The same is true for the eight students who were enrolled in the class. For students like LaMarca, one concern is being able to finish their classes and earn their credits after returning home. Some, like LaMarca, will have online options. 

“[API] is taking this time to talk to their professors and set up online classes,” LaMarca said. “We haven’t heard much about how the online process is going to work because they are still working on the details, but as long as I’m learning and getting credit, I have no problem with that.”

Griffin said that there is a possibility that the class will move online or include domestic travel instead. The department will probably offer similar courses in the summer, Griffin said, so any students not graduating in May would have the opportunity to take advantage of a different special topics course over the break.

“There will be other special topic courses this summer, and more than likely, I’ll be teaching one,” Griffin said. “I don’t see students as being put out on their course credits.”

In addition to the issues that it’s causing for students going abroad, the coronavirus, now labeled as a pandemic by the World Health Organization, is affecting student academics domestically, too. Nicoletta Valenzano, a senior majoring in public health and psychology,  was planning to attend the 2020 conference for the Society of Public Health Education (SOPHE). The event, originally planned for Atlanta, was moved online for health and safety reasons.

SOPHE is a nonprofit consisting of over 4,000 health professionals and students from over 25 countries that raises awareness of the connection between behavioral sciences, health education and health promotion and builds knowledge to help health educators respond to public health emergencies.

While SOPHE is providing all registered attendees with tickets for the online event, it is not refunding the fee for the conference, which costs more than $250.

Typically, SOPHE is a major conference where students like Valenzano can present their research and connect with professionals in their field.

“I was presenting my undergraduate research there,” Valenzano said. “A big part of doing research is being able to present it at conferences. Having that kind of national stage would have been really good to help me out with research ideas and methods.”

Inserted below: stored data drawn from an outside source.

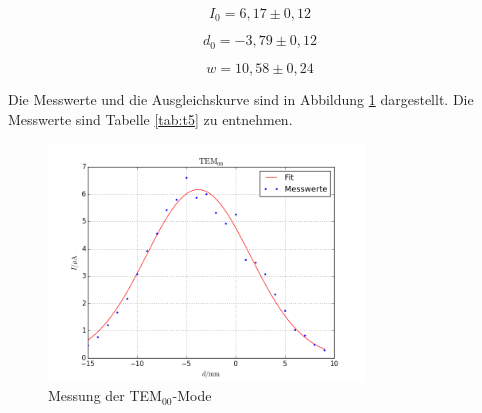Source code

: \begin{equation*}
I_0=6,17\pm0,12
\end{equation*}

\begin{equation*}
d_0=-3,79\pm0,12
\end{equation*}

\begin{equation*}
w=10,58\pm0,24
\end{equation*}

\noindent Die Messwerte und die Ausgleichskurve sind in Abbildung \ref{fig:TEM00} dargestellt. Die Messwerte sind Tabelle \ref{tab:t5} zu entnehmen.

\begin{figure}
	\centering
	\includegraphics[width=0.75\textwidth]{plots/TEM00}
	\caption{Messung der TEM\(_{00}\)-Mode}
	\label{fig:TEM00}
\end{figure}

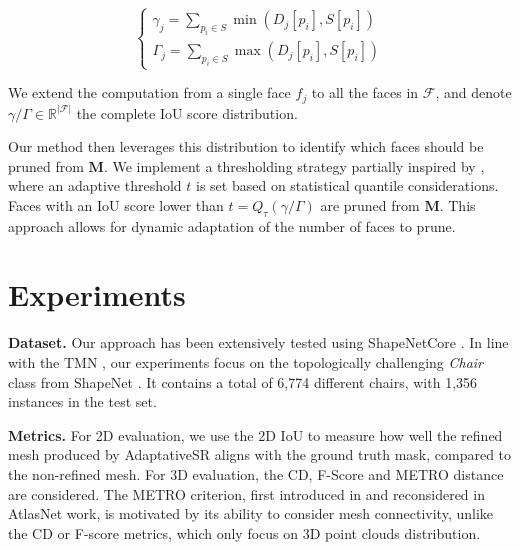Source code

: \begin{equation}
\begin{cases}
     \gamma_{j}=\sum_{p_{i}\in S} \min \left(  D_{j}[p_{i}] , S[p_{i}] \right) \\
     \Gamma_{j}=\sum_{p_{i}\in S} \max \left( D_{j}[p_{i}],S[p_{i}] \right)
\end{cases}
\end{equation}

We extend the computation from a single face $f_{j}$ to all the faces in $\mathcal{F}$, and denote $\gamma/\Gamma \in \mathbb{R}^{|\mathcal{F}|}$ the complete \ac{IoU} score distribution.

Our method then leverages this distribution to identify which faces should be pruned from $\mathbf{M}$. We implement a thresholding strategy partially inspired by \citep{pan2019deep}, where an adaptive threshold $t$ is set based on statistical quantile considerations. Faces with an \ac{IoU} score lower than $t=Q_{\tau}(\gamma/\Gamma)$ are pruned from $\mathbf{M}$. This approach allows for dynamic adaptation of the number of faces to prune. 

\section{Experiments}
\label{sec:experiments}

\textbf{Dataset.} Our approach has been extensively tested using ShapeNetCore \citep{chang2015shapenet}. In line with the TMN \citep{pan2019deep}, our experiments focus on the topologically challenging \textit{Chair} class from ShapeNet \citep{chang2015shapenet}. It contains a total of 6,774 different chairs, with 1,356 instances in the test set.

\noindent\textbf{Metrics.} For 2D evaluation, we use the 2D \ac{IoU} to measure how well the refined mesh produced by AdaptativeSR aligns with the ground truth mask, compared to the non-refined mesh. For 3D evaluation, the \ac{CD}, F-Score and METRO distance are considered. The METRO criterion, first introduced in \citep{cignoni1998metro} and reconsidered in AtlasNet \citep{groueix2018papier} work, is motivated by its ability to consider mesh connectivity, unlike the \ac{CD} or F-score metrics, which only focus on 3D point clouds distribution. 

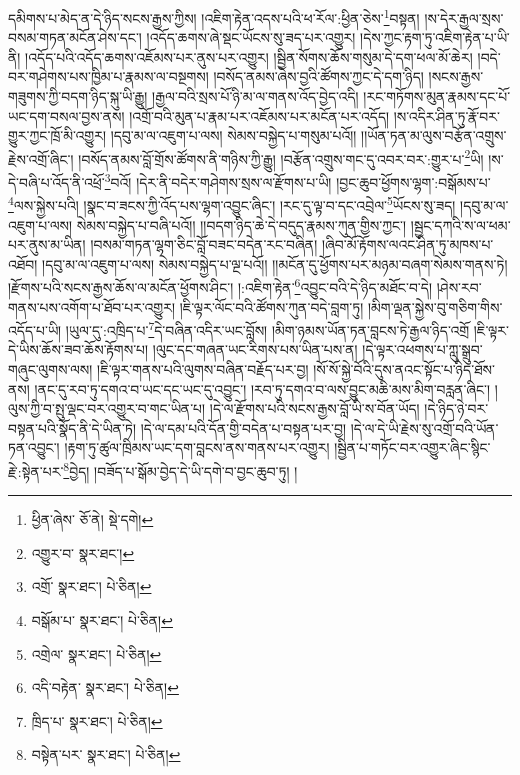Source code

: དམིགས་པ་མེད་ན་དེ་ཉིད་སངས་རྒྱས་ཀྱིས། །འཇིག་རྟེན་འདས་པའི་ཕ་རོལ་:ཕྱིན་ཅེས་\footnote{ཕྱིན་ཞེས་  ཅོ་ནེ།  སྡེ་དགེ། }བསྟན། །ས་དེར་རྒྱལ་སྲས་བསམ་གཏན་མངོན་ཤེས་དང་། །འདོད་ཆགས་ཞེ་སྡང་ཡོངས་སུ་ཟད་པར་འགྱུར། །དེས་ཀྱང་རྟག་ཏུ་འཇིག་རྟེན་པ་ཡི་ནི། །འདོད་པའི་འདོད་ཆགས་འཇོམས་པར་ནུས་པར་འགྱུར། །སྦྱིན་སོགས་ཆོས་གསུམ་དེ་དག་ཕལ་མོ་ཆེར། །བདེ་བར་གཤེགས་པས་ཁྱིམ་པ་རྣམས་ལ་བསྔགས། །བསོད་ནམས་ཞེས་བྱའི་ཚོགས་ཀྱང་དེ་དག་ཉིད། །སངས་རྒྱས་གཟུགས་ཀྱི་བདག་ཉིད་སྐུ་ཡི་རྒྱུ། །རྒྱལ་བའི་སྲས་པོ་ཉི་མ་ལ་གནས་འོད་བྱེད་འདི། །རང་གཏོགས་མུན་རྣམས་དང་པོ་ཡང་དག་བསལ་བྱས་ནས། །འགྲོ་བའི་མུན་པ་རྣམ་པར་འཇོམས་པར་མངོན་པར་འདོད། །ས་འདིར་ཤིན་ཏུ་རྣོ་བར་གྱུར་ཀྱང་ཁྲོ་མི་འགྱུར། །དབུ་མ་ལ་འཇུག་པ་ལས། སེམས་བསྐྱེད་པ་གསུམ་པའོ།། །།ཡོན་ཏན་མ་ལུས་བརྩོན་འགྲུས་རྗེས་འགྲོ་ཞིང་། །བསོད་ནམས་བློ་གྲོས་ཚོགས་ནི་གཉིས་ཀྱི་རྒྱུ། །བརྩོན་འགྲུས་གང་དུ་འབར་བར་:གྱུར་པ་\footnote{འགྱུར་བ་  སྣར་ཐང་། }ཡི། །ས་དེ་བཞི་པ་འོད་ནི་འཕྲོ་\footnote{འགྲོ་  སྣར་ཐང་།  པེ་ཅིན། }བའོ། །དེར་ནི་བདེར་གཤེགས་སྲས་ལ་རྫོགས་པ་ཡི། །བྱང་ཆུབ་ཕྱོགས་ལྷག་:བསྒོམས་པ་\footnote{བསྒོམ་པ་  སྣར་ཐང་།  པེ་ཅིན། }ལས་སྐྱེས་པའི། །སྣང་བ་ཟངས་ཀྱི་འོད་པས་ལྷག་འབྱུང་ཞིང་། །རང་དུ་ལྟ་བ་དང་འབྲེལ་\footnote{འགྲེལ་  སྣར་ཐང་།  པེ་ཅིན། }ཡོངས་སུ་ཟད། །དབུ་མ་ལ་འཇུག་པ་ལས། སེམས་བསྐྱེད་པ་བཞི་པའོ།། །།བདག་ཉིད་ཆེ་དེ་བདུད་རྣམས་ཀུན་གྱིས་ཀྱང་། །སྦྱང་དཀའི་ས་ལ་ཕམ་པར་ནུས་མ་ཡིན། །བསམ་གཏན་ལྷག་ཅིང་བློ་བཟང་བདེན་རང་བཞིན། །ཞིབ་མོ་རྟོགས་ལའང་ཤིན་ཏུ་མཁས་པ་འཐོབ། །དབུ་མ་ལ་འཇུག་པ་ལས། སེམས་བསྐྱེད་པ་ལྔ་པའོ།། །།མངོན་དུ་ཕྱོགས་པར་མཉམ་བཞག་སེམས་གནས་ཏེ། །རྫོགས་པའི་སངས་རྒྱས་ཆོས་ལ་མངོན་ཕྱོགས་ཤིང་། །:འཇིག་རྟེན་\footnote{འདི་བརྟེན་  སྣར་ཐང་།  པེ་ཅིན། }འབྱུང་བའི་དེ་ཉིད་མཐོང་བ་དེ། །ཤེས་རབ་གནས་པས་འགོག་པ་ཐོབ་པར་འགྱུར། །ཇི་ལྟར་ལོང་བའི་ཚོགས་ཀུན་བདེ་བླག་ཏུ། །མིག་ལྡན་སྐྱེས་བུ་གཅིག་གིས་འདོད་པ་ཡི། །ཡུལ་དུ་:འཁྲིད་པ་\footnote{ཁྲིད་པ་  སྣར་ཐང་།  པེ་ཅིན། }དེ་བཞིན་འདིར་ཡང་བློས། །མིག་ཉམས་ཡོན་ཏན་བླངས་ཏེ་རྒྱལ་ཉིད་འགྲོ །ཇི་ལྟར་དེ་ཡིས་ཆོས་ཟབ་ཆོས་རྟོགས་པ། །ལུང་དང་གཞན་ཡང་རིགས་པས་ཡིན་པས་ན། །དེ་ལྟར་འཕགས་པ་ཀླུ་སྒྲུབ་གཞུང་ལུགས་ལས། །ཇི་ལྟར་གནས་པའི་ལུགས་བཞིན་བརྗོད་པར་བྱ། །སོ་སོ་སྐྱེ་བོའི་དུས་ནའང་སྟོང་པ་ཉིད་ཐོས་ནས། །ནང་དུ་རབ་ཏུ་དགའ་བ་ཡང་དང་ཡང་དུ་འབྱུང་། །རབ་ཏུ་དགའ་བ་ལས་བྱུང་མཆི་མས་མིག་བརླན་ཞིང་། །ལུས་ཀྱི་བ་སྤུ་ལྡང་བར་འགྱུར་བ་གང་ཡིན་པ། །དེ་ལ་རྫོགས་པའི་སངས་རྒྱས་བློ་ཡི་ས་བོན་ཡོད། །དེ་ཉིད་ཉེ་བར་བསྟན་པའི་སྣོད་ནི་དེ་ཡིན་ཏེ། །དེ་ལ་དམ་པའི་དོན་གྱི་བདེན་པ་བསྟན་པར་བྱ། །དེ་ལ་དེ་ཡི་རྗེས་སུ་འགྲོ་བའི་ཡོན་ཏན་འབྱུང་། །རྟག་ཏུ་ཚུལ་ཁྲིམས་ཡང་དག་བླངས་ནས་གནས་པར་འགྱུར། །སྦྱིན་པ་གཏོང་བར་འགྱུར་ཞིང་སྙིང་རྗེ་:སྟེན་པར་\footnote{བསྟེན་པར་  སྣར་ཐང་།  པེ་ཅིན། }བྱེད། །བཟོད་པ་སྒོམ་བྱེད་དེ་ཡི་དགེ་བ་བྱང་ཆུབ་ཏུ། །

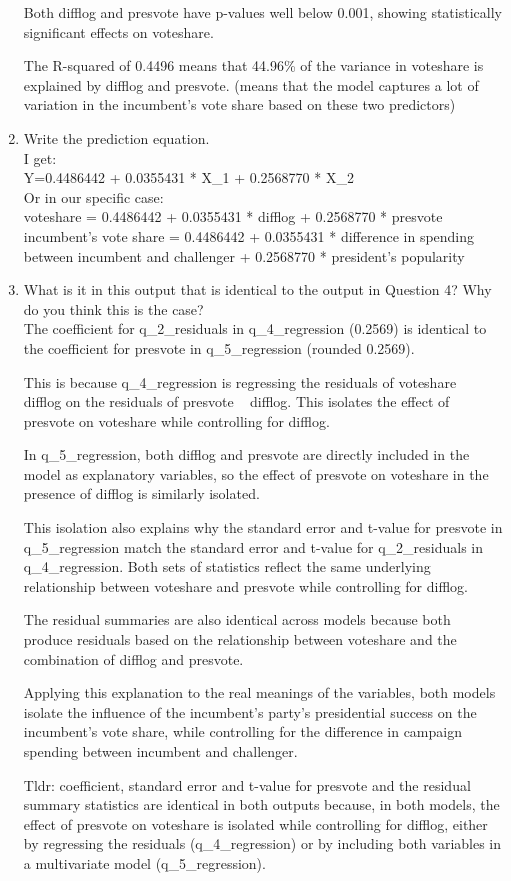 \documentclass[12pt,letterpaper]{article}
\begin{document}
\begin{enumerate}
	Both difflog and presvote have p-values well below 0.001, showing statistically significant effects on voteshare. 
	
	The R-squared of 0.4496 means that 44.96\% of the variance in voteshare is explained by difflog and presvote. (means that the model captures a lot of variation in the incumbent’s vote share based on these two predictors)
	
		\item Write the prediction equation.	\\
		
		I get: \\
		Y=0.4486442 + 0.0355431 * X\_1 + 0.2568770 * X\_2\\
		Or in our specific case: \\
		voteshare = 0.4486442 + 0.0355431 * difflog + 0.2568770 * presvote\\
		incumbent's vote share =  0.4486442 + 0.0355431 * difference in spending between incumbent and challenger + 0.2568770 * president's popularity \\
		\item What is it in this output that is identical to the output in Question 4? Why do you think this is the case? \\
		
		The coefficient for q\_2\_residuals in q\_4\_regression (0.2569) is identical to the coefficient for presvote in q\_5\_regression (rounded 0.2569).
		
		This is because q\_4\_regression is regressing the residuals of voteshare ~ difflog on the residuals of presvote ~ difflog. This isolates the effect of presvote on voteshare while controlling for difflog. 
		
		In q\_5\_regression, both difflog and presvote are directly included in the model as explanatory variables, so the effect of presvote on voteshare in the presence of difflog is similarly isolated.
		
		This isolation also explains why the standard error and t-value for presvote in q\_5\_regression match the standard error and t-value for q\_2\_residuals in q\_4\_regression. Both sets of statistics reflect the same underlying relationship between voteshare and presvote while controlling for difflog.
		
		The residual summaries are also identical across models because both produce residuals based on the relationship between voteshare and the combination of difflog and presvote.
		
		Applying this explanation to the real meanings of the variables, both models isolate the influence of the incumbent’s party’s presidential success on the incumbent’s vote share, while controlling for the difference in campaign spending between incumbent and challenger.
		
		Tldr: coefficient, standard error and t-value for presvote and the residual summary statistics are identical in both outputs
		because, in both models, the effect of presvote on voteshare is isolated
		while controlling for difflog, either by regressing the residuals (q\_4\_regression) 
		or by including both variables in a multivariate model (q\_5\_regression).
	\end{enumerate}
\end{document}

For student presenters like Valenzano, presenting their research is an opportunity to share their ideas, connect with professionals and receive feedback.

Valenzano’s research, “Family Composition in the Conformity to Masculinity Norm,” looks at how different forms of masculinity influence men’s health and health disparities

Valenzano may be able to upload her research poster presentation to the virtual conference, but she doesn’t believe that she will receive the same amount of feedback from public health professionals that she would from the foot traffic of an in-person conference, Valenzano said.

For Valenzano, the coronavirus has shaken up more than her attendance at the SOPHE conference.

“I got into a lot of different master of public health programs, and every single one of them, including top ones in the nation, canceled all of their admitted student days and all of their tours because of the outbreak,” Valenzano said.

For Valenzano, this means “shooting in the dark” to pick a master’s program.

Online virtual campus tours will be available to Valenzano, but she believes that it won’t be the same as an in-person campus tour.

“Going forward, it’s going to be hard to pick a program that I fit with because I can no longer visit them in person,” Valenzano said. “The first time I get to see the facilities that I’ll be working in for the next two years will probably be my first day of class.”